* **Task requirements**
Return every line from the records below with the string "dtype".

[Opening Data to use section]

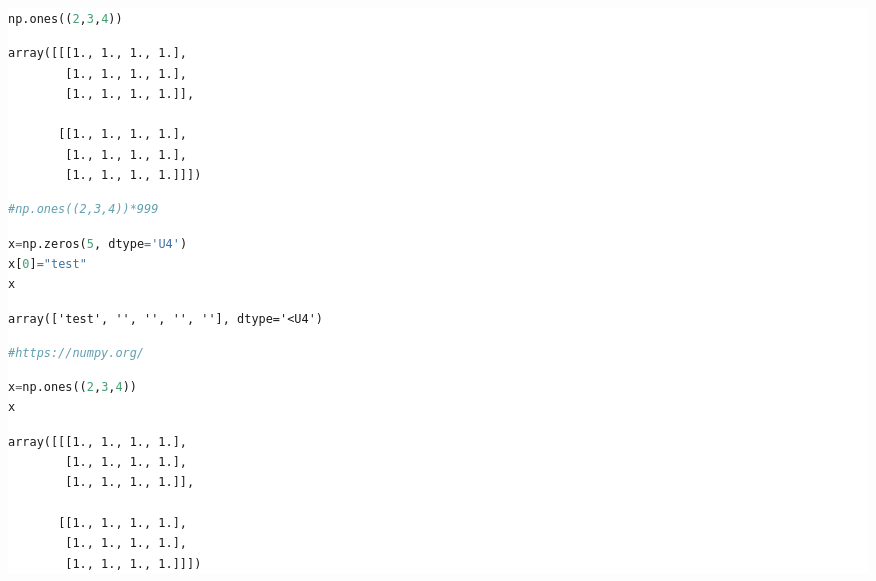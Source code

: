 


```python
np.ones((2,3,4))
```




    array([[[1., 1., 1., 1.],
            [1., 1., 1., 1.],
            [1., 1., 1., 1.]],
    
           [[1., 1., 1., 1.],
            [1., 1., 1., 1.],
            [1., 1., 1., 1.]]])




```python
#np.ones((2,3,4))*999
```


```python
x=np.zeros(5, dtype='U4')
x[0]="test"
x
```




    array(['test', '', '', '', ''], dtype='<U4')




```python
#https://numpy.org/
```


```python

```


```python
x=np.ones((2,3,4))
x
```




    array([[[1., 1., 1., 1.],
            [1., 1., 1., 1.],
            [1., 1., 1., 1.]],
    
           [[1., 1., 1., 1.],
            [1., 1., 1., 1.],
            [1., 1., 1., 1.]]])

[Closing Data to use section]

* **Result for this exercise**
x=np.zeros(5, dtype='U4')
    array(['test', '', '', '', ''], dtype='<U4')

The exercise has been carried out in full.